**Your instructions**
Copy out the entries that follow, exactly as written.

**Listed records**
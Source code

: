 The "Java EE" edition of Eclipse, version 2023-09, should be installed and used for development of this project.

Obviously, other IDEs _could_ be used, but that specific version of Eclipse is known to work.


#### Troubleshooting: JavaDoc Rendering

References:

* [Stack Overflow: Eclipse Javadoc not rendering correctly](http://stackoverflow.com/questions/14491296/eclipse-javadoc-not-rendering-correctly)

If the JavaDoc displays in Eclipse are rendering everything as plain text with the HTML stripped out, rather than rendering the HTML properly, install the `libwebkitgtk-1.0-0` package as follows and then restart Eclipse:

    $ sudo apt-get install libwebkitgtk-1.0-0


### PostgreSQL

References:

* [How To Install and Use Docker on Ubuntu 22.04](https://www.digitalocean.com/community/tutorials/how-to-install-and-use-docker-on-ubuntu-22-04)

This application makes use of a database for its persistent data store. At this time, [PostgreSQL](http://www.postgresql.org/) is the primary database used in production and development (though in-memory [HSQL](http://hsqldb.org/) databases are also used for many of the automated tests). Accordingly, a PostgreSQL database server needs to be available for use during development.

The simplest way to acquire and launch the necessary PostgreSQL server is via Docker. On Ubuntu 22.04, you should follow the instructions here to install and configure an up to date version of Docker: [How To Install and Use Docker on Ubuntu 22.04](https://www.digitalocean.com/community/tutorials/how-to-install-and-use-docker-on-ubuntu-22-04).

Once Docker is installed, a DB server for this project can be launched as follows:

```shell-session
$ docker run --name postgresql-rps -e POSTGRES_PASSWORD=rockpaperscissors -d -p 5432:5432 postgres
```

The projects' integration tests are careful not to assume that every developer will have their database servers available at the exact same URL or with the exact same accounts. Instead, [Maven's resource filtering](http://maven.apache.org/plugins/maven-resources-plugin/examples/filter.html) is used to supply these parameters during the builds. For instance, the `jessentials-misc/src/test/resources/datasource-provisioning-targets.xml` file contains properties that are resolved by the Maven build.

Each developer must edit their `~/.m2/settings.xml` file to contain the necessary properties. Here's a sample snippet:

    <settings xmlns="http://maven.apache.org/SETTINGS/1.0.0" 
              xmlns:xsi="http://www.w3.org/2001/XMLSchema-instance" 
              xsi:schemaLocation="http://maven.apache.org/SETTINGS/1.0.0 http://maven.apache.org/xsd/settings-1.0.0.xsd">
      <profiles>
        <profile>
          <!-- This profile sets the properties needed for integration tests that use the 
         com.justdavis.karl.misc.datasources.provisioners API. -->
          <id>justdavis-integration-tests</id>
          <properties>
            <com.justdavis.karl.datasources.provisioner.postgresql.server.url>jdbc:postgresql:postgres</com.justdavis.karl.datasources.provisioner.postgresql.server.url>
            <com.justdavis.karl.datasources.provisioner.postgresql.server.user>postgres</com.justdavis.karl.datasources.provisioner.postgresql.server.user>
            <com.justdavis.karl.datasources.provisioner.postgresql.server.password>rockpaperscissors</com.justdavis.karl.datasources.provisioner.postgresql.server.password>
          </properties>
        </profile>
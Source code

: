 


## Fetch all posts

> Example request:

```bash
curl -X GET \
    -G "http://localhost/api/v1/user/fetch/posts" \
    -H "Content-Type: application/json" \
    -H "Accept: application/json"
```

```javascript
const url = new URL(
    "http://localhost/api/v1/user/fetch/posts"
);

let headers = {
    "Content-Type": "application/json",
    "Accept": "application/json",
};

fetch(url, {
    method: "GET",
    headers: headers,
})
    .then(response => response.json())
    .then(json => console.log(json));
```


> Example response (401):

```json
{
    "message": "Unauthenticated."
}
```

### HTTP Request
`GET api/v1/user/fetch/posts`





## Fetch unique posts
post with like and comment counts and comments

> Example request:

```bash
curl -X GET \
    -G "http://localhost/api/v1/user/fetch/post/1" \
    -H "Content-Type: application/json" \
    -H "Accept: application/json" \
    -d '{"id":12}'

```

**Solved exercise**
Source code

: The "Java EE" edition of Eclipse, version 2023-09, should be installed and used for development of this project.

Obviously, other IDEs _could_ be used, but that specific version of Eclipse is known to work.


#### Troubleshooting: JavaDoc Rendering

References:

* [Stack Overflow: Eclipse Javadoc not rendering correctly](http://stackoverflow.com/questions/14491296/eclipse-javadoc-not-rendering-correctly)

If the JavaDoc displays in Eclipse are rendering everything as plain text with the HTML stripped out, rather than rendering the HTML properly, install the `libwebkitgtk-1.0-0` package as follows and then restart Eclipse:

    $ sudo apt-get install libwebkitgtk-1.0-0


### PostgreSQL

References:

* [How To Install and Use Docker on Ubuntu 22.04](https://www.digitalocean.com/community/tutorials/how-to-install-and-use-docker-on-ubuntu-22-04)

This application makes use of a database for its persistent data store. At this time, [PostgreSQL](http://www.postgresql.org/) is the primary database used in production and development (though in-memory [HSQL](http://hsqldb.org/) databases are also used for many of the automated tests). Accordingly, a PostgreSQL database server needs to be available for use during development.

The simplest way to acquire and launch the necessary PostgreSQL server is via Docker. On Ubuntu 22.04, you should follow the instructions here to install and configure an up to date version of Docker: [How To Install and Use Docker on Ubuntu 22.04](https://www.digitalocean.com/community/tutorials/how-to-install-and-use-docker-on-ubuntu-22-04).

Once Docker is installed, a DB server for this project can be launched as follows:

```shell-session
$ docker run --name postgresql-rps -e POSTGRES_PASSWORD=rockpaperscissors -d -p 5432:5432 postgres
```

The projects' integration tests are careful not to assume that every developer will have their database servers available at the exact same URL or with the exact same accounts. Instead, [Maven's resource filtering](http://maven.apache.org/plugins/maven-resources-plugin/examples/filter.html) is used to supply these parameters during the builds. For instance, the `jessentials-misc/src/test/resources/datasource-provisioning-targets.xml` file contains properties that are resolved by the Maven build.

Each developer must edit their `~/.m2/settings.xml` file to contain the necessary properties. Here's a sample snippet:

    <settings xmlns="http://maven.apache.org/SETTINGS/1.0.0" 
              xmlns:xsi="http://www.w3.org/2001/XMLSchema-instance" 
              xsi:schemaLocation="http://maven.apache.org/SETTINGS/1.0.0 http://maven.apache.org/xsd/settings-1.0.0.xsd">
      <profiles>
        <profile>
          <!-- This profile sets the properties needed for integration tests that use the 
         com.justdavis.karl.misc.datasources.provisioners API. -->
          <id>justdavis-integration-tests</id>
          <properties>
            <com.justdavis.karl.datasources.provisioner.postgresql.server.url>jdbc:postgresql:postgres</com.justdavis.karl.datasources.provisioner.postgresql.server.url>
            <com.justdavis.karl.datasources.provisioner.postgresql.server.user>postgres</com.justdavis.karl.datasources.provisioner.postgresql.server.user>
            <com.justdavis.karl.datasources.provisioner.postgresql.server.password>rockpaperscissors</com.justdavis.karl.datasources.provisioner.postgresql.server.password>
          </properties>
        </profile>
Source code

: 


## Fetch all posts

> Example request:

```bash
curl -X GET \
    -G "http://localhost/api/v1/user/fetch/posts" \
    -H "Content-Type: application/json" \
    -H "Accept: application/json"
```

```javascript
const url = new URL(
    "http://localhost/api/v1/user/fetch/posts"
);

let headers = {
    "Content-Type": "application/json",
    "Accept": "application/json",
};

fetch(url, {
    method: "GET",
    headers: headers,
})
    .then(response => response.json())
    .then(json => console.log(json));
```


> Example response (401):

```json
{
    "message": "Unauthenticated."
}
```

### HTTP Request
`GET api/v1/user/fetch/posts`





## Fetch unique posts
post with like and comment counts and comments

> Example request:

```bash
curl -X GET \
    -G "http://localhost/api/v1/user/fetch/post/1" \
    -H "Content-Type: application/json" \
    -H "Accept: application/json" \
    -d '{"id":12}'

```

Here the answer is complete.